Stored data entries

※

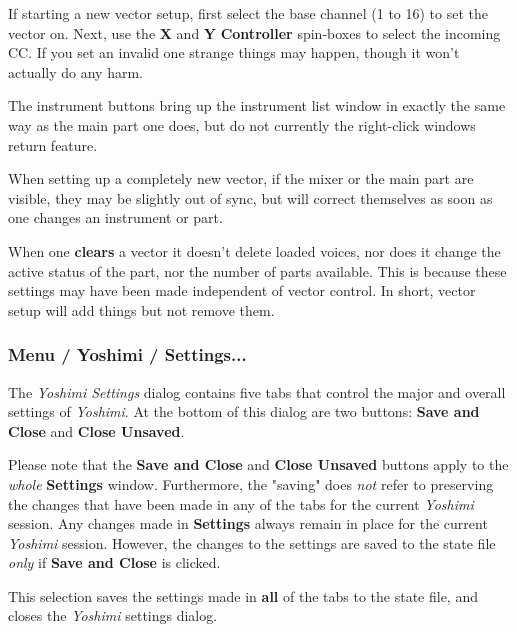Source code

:    If starting a new vector setup, first
   select the base channel (1 to 16) to set the vector on. Next,
   use the \textbf{X} and \textbf{Y} \textbf{Controller}
   spin-boxes to select the incoming CC.
   If you set an invalid one strange things may happen, though it won't
   actually do any harm.

   The instrument buttons bring up the instrument list window in exactly the same
   way as the main part one does, but do not currently the right-click
   windows return feature.

   When setting up a completely new vector, if the mixer or the main part are
   visible, they may be slightly out of sync, but will correct themselves as
   soon as one changes an instrument or part.

   When one \textbf{clears} a vector it doesn't delete loaded voices, nor does
   it change the active status of the part, nor the number of parts available.
   This is because these settings may have been made independent of vector
   control. In short, vector setup will add things but not remove them.

\subsubsection{Menu / Yoshimi / Settings...}
\label{subsubsec:menu_yoshimi_settings}

   The \textsl{Yoshimi Settings} dialog contains five tabs that control the
   major and overall settings of \textsl{Yoshimi}.  At the bottom of this
   dialog are two buttons:
   \textbf{Save and Close} and \textbf{Close Unsaved}.

   Please note that the \textbf{Save and Close} and \textbf{Close Unsaved}
   buttons apply to the \textsl{whole}
   \textbf{Settings} window.
   Furthermore, the "saving" does \textsl{not} refer to preserving the changes
   that have been made
   in any of the tabs for the current \textsl{Yoshimi} session.  Any changes
   made in \textbf{Settings} always remain in place for the current
   \textsl{Yoshimi} session.
   However, the changes to the settings are saved to
   the state file \textsl{only} if \textbf{Save and Close} is clicked.

   \setcounter{ItemCounter}{0}      %

   This selection saves the settings made in \textbf{all} of the tabs to the
   state file, and closes the \textsl{Yoshimi} settings dialog.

※

▸ Task:
Give the lines again exactly, beginning with the first line of the records above and ending with the line that contains "The instrument buttons", and include no pictures.

▸ Task result:
Source code

:    If starting a new vector setup, first
   select the base channel (1 to 16) to set the vector on. Next,
   use the \textbf{X} and \textbf{Y} \textbf{Controller}
   spin-boxes to select the incoming CC.
   If you set an invalid one strange things may happen, though it won't
   actually do any harm.

   The instrument buttons bring up the instrument list window in exactly the same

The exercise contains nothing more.